- REQUIRED ACTION
Please copy, exactly as they appear below, the lines from the one containing "# Continuous_integration" through the one containing "# tomcat jboss容器".

- LISTED RECORDS
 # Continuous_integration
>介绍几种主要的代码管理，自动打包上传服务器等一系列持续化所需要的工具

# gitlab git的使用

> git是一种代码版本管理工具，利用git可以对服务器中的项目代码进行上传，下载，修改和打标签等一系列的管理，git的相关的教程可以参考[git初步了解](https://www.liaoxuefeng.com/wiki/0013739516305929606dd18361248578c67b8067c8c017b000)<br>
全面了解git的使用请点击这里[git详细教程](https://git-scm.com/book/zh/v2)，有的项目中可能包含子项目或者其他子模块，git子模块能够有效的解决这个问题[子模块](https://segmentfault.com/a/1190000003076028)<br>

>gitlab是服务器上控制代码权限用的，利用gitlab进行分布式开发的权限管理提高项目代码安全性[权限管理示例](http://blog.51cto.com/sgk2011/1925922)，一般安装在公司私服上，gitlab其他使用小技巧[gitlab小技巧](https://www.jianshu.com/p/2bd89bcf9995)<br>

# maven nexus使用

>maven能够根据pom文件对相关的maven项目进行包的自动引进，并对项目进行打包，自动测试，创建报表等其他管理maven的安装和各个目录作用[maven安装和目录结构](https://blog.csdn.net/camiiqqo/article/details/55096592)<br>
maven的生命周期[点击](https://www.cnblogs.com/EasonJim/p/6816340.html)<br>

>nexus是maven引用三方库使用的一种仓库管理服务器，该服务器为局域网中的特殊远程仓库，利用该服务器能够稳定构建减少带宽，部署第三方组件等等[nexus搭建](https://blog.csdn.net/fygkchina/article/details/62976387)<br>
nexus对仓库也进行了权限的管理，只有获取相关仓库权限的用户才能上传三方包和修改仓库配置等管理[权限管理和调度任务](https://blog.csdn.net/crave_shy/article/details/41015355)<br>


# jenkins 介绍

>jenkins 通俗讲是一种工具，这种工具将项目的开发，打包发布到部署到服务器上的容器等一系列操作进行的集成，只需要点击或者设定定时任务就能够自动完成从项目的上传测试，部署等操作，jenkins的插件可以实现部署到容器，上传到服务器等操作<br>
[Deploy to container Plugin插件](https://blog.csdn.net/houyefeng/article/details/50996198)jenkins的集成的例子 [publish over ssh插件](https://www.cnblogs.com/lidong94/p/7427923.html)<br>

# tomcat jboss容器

...

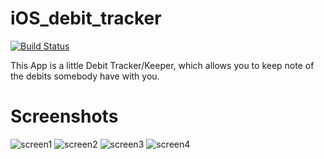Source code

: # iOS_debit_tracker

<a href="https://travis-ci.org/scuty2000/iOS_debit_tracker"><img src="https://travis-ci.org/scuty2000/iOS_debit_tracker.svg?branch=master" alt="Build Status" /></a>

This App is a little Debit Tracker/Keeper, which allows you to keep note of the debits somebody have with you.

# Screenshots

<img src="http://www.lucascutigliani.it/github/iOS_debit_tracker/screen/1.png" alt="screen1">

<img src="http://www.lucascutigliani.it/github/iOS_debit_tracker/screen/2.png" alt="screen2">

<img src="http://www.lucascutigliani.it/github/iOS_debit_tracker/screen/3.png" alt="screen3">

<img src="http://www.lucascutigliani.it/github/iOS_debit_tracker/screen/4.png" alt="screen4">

- ANSWER FOR THIS EXERCISE
 # Continuous_integration
>介绍几种主要的代码管理，自动打包上传服务器等一系列持续化所需要的工具

# gitlab git的使用

> git是一种代码版本管理工具，利用git可以对服务器中的项目代码进行上传，下载，修改和打标签等一系列的管理，git的相关的教程可以参考[git初步了解](https://www.liaoxuefeng.com/wiki/0013739516305929606dd18361248578c67b8067c8c017b000)<br>
全面了解git的使用请点击这里[git详细教程](https://git-scm.com/book/zh/v2)，有的项目中可能包含子项目或者其他子模块，git子模块能够有效的解决这个问题[子模块](https://segmentfault.com/a/1190000003076028)<br>

>gitlab是服务器上控制代码权限用的，利用gitlab进行分布式开发的权限管理提高项目代码安全性[权限管理示例](http://blog.51cto.com/sgk2011/1925922)，一般安装在公司私服上，gitlab其他使用小技巧[gitlab小技巧](https://www.jianshu.com/p/2bd89bcf9995)<br>

# maven nexus使用

>maven能够根据pom文件对相关的maven项目进行包的自动引进，并对项目进行打包，自动测试，创建报表等其他管理maven的安装和各个目录作用[maven安装和目录结构](https://blog.csdn.net/camiiqqo/article/details/55096592)<br>
maven的生命周期[点击](https://www.cnblogs.com/EasonJim/p/6816340.html)<br>

>nexus是maven引用三方库使用的一种仓库管理服务器，该服务器为局域网中的特殊远程仓库，利用该服务器能够稳定构建减少带宽，部署第三方组件等等[nexus搭建](https://blog.csdn.net/fygkchina/article/details/62976387)<br>
nexus对仓库也进行了权限的管理，只有获取相关仓库权限的用户才能上传三方包和修改仓库配置等管理[权限管理和调度任务](https://blog.csdn.net/crave_shy/article/details/41015355)<br>


# jenkins 介绍

>jenkins 通俗讲是一种工具，这种工具将项目的开发，打包发布到部署到服务器上的容器等一系列操作进行的集成，只需要点击或者设定定时任务就能够自动完成从项目的上传测试，部署等操作，jenkins的插件可以实现部署到容器，上传到服务器等操作<br>
[Deploy to container Plugin插件](https://blog.csdn.net/houyefeng/article/details/50996198)jenkins的集成的例子 [publish over ssh插件](https://www.cnblogs.com/lidong94/p/7427923.html)<br>

# tomcat jboss容器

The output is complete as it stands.